While it’s too soon to judge the entire event’s success, early attendance rates--as well as initial energetic sales on Thursday--gave art dealers and fair organizers reason to be optimistic, if guardedly so.

Last year’s fair suffered from competition and failed to draw the crowds--or cash--that had been hoped for. The County Museum of Art had just opened its new wing for modern art and the Museum of Contemporary Art had christened its Grand Avenue site. Weeks of parties at both museums, plus exhibit openings at about 20 galleries, left the local art community “partied out and arted out,” said fair organizer Brian Angel on Thursday.

Media coverage--lost in the museums’ fanfare--also proved disappointing in 1986, said Angel, who has been working to ensure a more successful sequel. The effort included scheduling the fair at a time free from potential competition, and building city support for the event, which now has a 70-member advisory board consisting of prominent community and cultural figures, Mayor Tom Bradley among them.

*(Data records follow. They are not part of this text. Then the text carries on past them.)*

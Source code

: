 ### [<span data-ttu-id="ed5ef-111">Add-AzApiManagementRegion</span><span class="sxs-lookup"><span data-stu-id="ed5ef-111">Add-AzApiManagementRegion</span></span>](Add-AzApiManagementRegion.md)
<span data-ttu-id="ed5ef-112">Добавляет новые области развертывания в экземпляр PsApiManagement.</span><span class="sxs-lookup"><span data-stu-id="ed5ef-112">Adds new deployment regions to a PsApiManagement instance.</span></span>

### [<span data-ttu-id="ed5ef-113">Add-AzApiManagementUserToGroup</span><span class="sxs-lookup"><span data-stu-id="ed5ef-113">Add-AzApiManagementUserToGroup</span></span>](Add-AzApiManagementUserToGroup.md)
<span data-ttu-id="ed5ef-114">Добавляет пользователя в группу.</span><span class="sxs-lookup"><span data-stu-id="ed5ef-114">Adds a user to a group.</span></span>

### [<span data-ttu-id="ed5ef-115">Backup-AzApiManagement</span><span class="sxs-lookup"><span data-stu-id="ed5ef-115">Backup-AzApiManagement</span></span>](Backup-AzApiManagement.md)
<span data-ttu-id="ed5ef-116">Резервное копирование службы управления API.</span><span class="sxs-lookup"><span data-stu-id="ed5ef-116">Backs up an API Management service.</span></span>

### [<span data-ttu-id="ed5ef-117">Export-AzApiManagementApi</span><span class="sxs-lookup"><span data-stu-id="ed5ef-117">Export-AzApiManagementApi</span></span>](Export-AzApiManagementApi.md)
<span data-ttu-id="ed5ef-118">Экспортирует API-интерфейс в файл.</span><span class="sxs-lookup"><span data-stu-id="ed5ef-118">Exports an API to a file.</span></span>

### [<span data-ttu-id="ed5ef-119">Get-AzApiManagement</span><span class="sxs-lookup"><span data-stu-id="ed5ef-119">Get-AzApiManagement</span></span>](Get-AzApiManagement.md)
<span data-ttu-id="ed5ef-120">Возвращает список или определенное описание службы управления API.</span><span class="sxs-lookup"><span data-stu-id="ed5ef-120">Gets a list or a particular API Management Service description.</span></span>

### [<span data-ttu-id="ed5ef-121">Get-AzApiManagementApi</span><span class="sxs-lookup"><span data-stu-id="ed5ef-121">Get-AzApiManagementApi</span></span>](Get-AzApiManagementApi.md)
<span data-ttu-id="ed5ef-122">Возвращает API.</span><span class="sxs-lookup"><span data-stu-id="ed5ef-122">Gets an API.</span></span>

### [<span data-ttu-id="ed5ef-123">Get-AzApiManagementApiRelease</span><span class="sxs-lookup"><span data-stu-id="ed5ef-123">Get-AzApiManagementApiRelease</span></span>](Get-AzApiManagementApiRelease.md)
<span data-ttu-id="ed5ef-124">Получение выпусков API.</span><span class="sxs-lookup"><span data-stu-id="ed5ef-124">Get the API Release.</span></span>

A major public relations campaign was also undertaken, and the two museums that out-partied last year’s fair hosted its preview benefit party Wednesday night.

The effort seems to have paid off.

In sharp contrast with last year’s anemic first-day turnout, long lines formed before Convention Center personnel started taking tickets at noon Thursday. A steady flow of art enthusiasts continued throughout the day.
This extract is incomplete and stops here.